[Collected data]
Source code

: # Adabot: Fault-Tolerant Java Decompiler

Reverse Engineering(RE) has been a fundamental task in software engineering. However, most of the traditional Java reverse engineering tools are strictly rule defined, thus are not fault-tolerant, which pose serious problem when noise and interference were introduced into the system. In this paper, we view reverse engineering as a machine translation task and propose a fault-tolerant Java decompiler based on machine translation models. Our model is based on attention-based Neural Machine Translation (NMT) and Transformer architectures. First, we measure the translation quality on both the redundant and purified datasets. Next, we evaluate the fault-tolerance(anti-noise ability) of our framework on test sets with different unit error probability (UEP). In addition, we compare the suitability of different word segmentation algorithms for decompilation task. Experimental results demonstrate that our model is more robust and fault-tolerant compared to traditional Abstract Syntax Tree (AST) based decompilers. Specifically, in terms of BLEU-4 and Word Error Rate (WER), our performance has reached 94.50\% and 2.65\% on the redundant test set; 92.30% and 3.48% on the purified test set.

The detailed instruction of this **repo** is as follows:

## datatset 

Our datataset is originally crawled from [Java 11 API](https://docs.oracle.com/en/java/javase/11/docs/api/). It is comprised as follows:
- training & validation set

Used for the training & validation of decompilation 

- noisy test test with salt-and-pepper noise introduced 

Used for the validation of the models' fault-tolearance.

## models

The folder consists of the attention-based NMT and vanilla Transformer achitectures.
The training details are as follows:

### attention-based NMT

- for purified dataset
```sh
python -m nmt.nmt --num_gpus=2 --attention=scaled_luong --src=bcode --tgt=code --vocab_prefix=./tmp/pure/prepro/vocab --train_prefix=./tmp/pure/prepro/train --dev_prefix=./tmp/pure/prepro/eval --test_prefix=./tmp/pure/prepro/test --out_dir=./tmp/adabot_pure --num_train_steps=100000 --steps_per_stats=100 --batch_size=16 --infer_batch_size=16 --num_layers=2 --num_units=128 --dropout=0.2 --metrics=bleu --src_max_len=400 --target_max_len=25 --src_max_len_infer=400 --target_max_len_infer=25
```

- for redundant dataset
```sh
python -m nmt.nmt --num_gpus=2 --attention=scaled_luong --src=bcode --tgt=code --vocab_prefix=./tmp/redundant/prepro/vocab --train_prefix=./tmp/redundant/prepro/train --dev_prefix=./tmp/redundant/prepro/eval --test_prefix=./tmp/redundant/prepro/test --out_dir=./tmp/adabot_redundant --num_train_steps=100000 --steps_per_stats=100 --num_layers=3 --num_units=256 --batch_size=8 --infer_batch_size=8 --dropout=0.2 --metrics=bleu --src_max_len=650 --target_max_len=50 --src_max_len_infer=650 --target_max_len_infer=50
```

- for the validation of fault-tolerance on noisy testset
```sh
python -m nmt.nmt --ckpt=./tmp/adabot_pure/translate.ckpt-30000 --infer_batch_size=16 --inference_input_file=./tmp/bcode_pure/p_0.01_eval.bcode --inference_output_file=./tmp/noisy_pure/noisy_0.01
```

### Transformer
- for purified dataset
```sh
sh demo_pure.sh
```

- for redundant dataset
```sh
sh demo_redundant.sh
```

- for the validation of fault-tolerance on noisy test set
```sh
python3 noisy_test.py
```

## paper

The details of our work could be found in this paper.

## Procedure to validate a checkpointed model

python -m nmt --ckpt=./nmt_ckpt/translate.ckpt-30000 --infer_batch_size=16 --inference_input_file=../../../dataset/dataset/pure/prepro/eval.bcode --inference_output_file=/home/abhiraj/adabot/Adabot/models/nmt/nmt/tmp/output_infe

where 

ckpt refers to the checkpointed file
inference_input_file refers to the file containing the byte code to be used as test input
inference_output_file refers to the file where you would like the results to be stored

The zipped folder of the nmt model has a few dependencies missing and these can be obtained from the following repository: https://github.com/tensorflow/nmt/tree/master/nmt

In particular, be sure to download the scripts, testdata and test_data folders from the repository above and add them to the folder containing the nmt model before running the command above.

Task directions: What is needed is a verbatim copy of the data, complete from first line to last.

Exercise response:
Source code

: # Adabot: Fault-Tolerant Java Decompiler

Reverse Engineering(RE) has been a fundamental task in software engineering. However, most of the traditional Java reverse engineering tools are strictly rule defined, thus are not fault-tolerant, which pose serious problem when noise and interference were introduced into the system. In this paper, we view reverse engineering as a machine translation task and propose a fault-tolerant Java decompiler based on machine translation models. Our model is based on attention-based Neural Machine Translation (NMT) and Transformer architectures. First, we measure the translation quality on both the redundant and purified datasets. Next, we evaluate the fault-tolerance(anti-noise ability) of our framework on test sets with different unit error probability (UEP). In addition, we compare the suitability of different word segmentation algorithms for decompilation task. Experimental results demonstrate that our model is more robust and fault-tolerant compared to traditional Abstract Syntax Tree (AST) based decompilers. Specifically, in terms of BLEU-4 and Word Error Rate (WER), our performance has reached 94.50\% and 2.65\% on the redundant test set; 92.30% and 3.48% on the purified test set.

The detailed instruction of this **repo** is as follows:

## datatset 

Our datataset is originally crawled from [Java 11 API](https://docs.oracle.com/en/java/javase/11/docs/api/). It is comprised as follows:
- training & validation set

Used for the training & validation of decompilation 

- noisy test test with salt-and-pepper noise introduced 

Used for the validation of the models' fault-tolearance.

## models

The folder consists of the attention-based NMT and vanilla Transformer achitectures.
The training details are as follows:

### attention-based NMT

- for purified dataset
```sh
python -m nmt.nmt --num_gpus=2 --attention=scaled_luong --src=bcode --tgt=code --vocab_prefix=./tmp/pure/prepro/vocab --train_prefix=./tmp/pure/prepro/train --dev_prefix=./tmp/pure/prepro/eval --test_prefix=./tmp/pure/prepro/test --out_dir=./tmp/adabot_pure --num_train_steps=100000 --steps_per_stats=100 --batch_size=16 --infer_batch_size=16 --num_layers=2 --num_units=128 --dropout=0.2 --metrics=bleu --src_max_len=400 --target_max_len=25 --src_max_len_infer=400 --target_max_len_infer=25
```

- for redundant dataset
```sh
python -m nmt.nmt --num_gpus=2 --attention=scaled_luong --src=bcode --tgt=code --vocab_prefix=./tmp/redundant/prepro/vocab --train_prefix=./tmp/redundant/prepro/train --dev_prefix=./tmp/redundant/prepro/eval --test_prefix=./tmp/redundant/prepro/test --out_dir=./tmp/adabot_redundant --num_train_steps=100000 --steps_per_stats=100 --num_layers=3 --num_units=256 --batch_size=8 --infer_batch_size=8 --dropout=0.2 --metrics=bleu --src_max_len=650 --target_max_len=50 --src_max_len_infer=650 --target_max_len_infer=50
```

- for the validation of fault-tolerance on noisy testset
```sh
python -m nmt.nmt --ckpt=./tmp/adabot_pure/translate.ckpt-30000 --infer_batch_size=16 --inference_input_file=./tmp/bcode_pure/p_0.01_eval.bcode --inference_output_file=./tmp/noisy_pure/noisy_0.01
```

### Transformer
- for purified dataset
```sh
sh demo_pure.sh
```

- for redundant dataset
```sh
sh demo_redundant.sh
```

- for the validation of fault-tolerance on noisy test set
```sh
python3 noisy_test.py
```

## paper

The details of our work could be found in this paper.

## Procedure to validate a checkpointed model

python -m nmt --ckpt=./nmt_ckpt/translate.ckpt-30000 --infer_batch_size=16 --inference_input_file=../../../dataset/dataset/pure/prepro/eval.bcode --inference_output_file=/home/abhiraj/adabot/Adabot/models/nmt/nmt/tmp/output_infe

where 

ckpt refers to the checkpointed file
inference_input_file refers to the file containing the byte code to be used as test input
inference_output_file refers to the file where you would like the results to be stored

The zipped folder of the nmt model has a few dependencies missing and these can be obtained from the following repository: https://github.com/tensorflow/nmt/tree/master/nmt

In particular, be sure to download the scripts, testdata and test_data folders from the repository above and add them to the folder containing the nmt model before running the command above.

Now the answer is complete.